▶ _EXERCISE PROMPT_
Line by line, transcribe the listing below without omission.

▶ _INPUT RECORDS_
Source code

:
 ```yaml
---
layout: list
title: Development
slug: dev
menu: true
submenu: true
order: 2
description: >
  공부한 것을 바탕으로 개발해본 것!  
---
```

▶ _TASK RESPONSE_
Source code

:
 ```yaml
---
layout: list
title: Development
slug: dev
menu: true
submenu: true
order: 2
description: >
  공부한 것을 바탕으로 개발해본 것!  
---
```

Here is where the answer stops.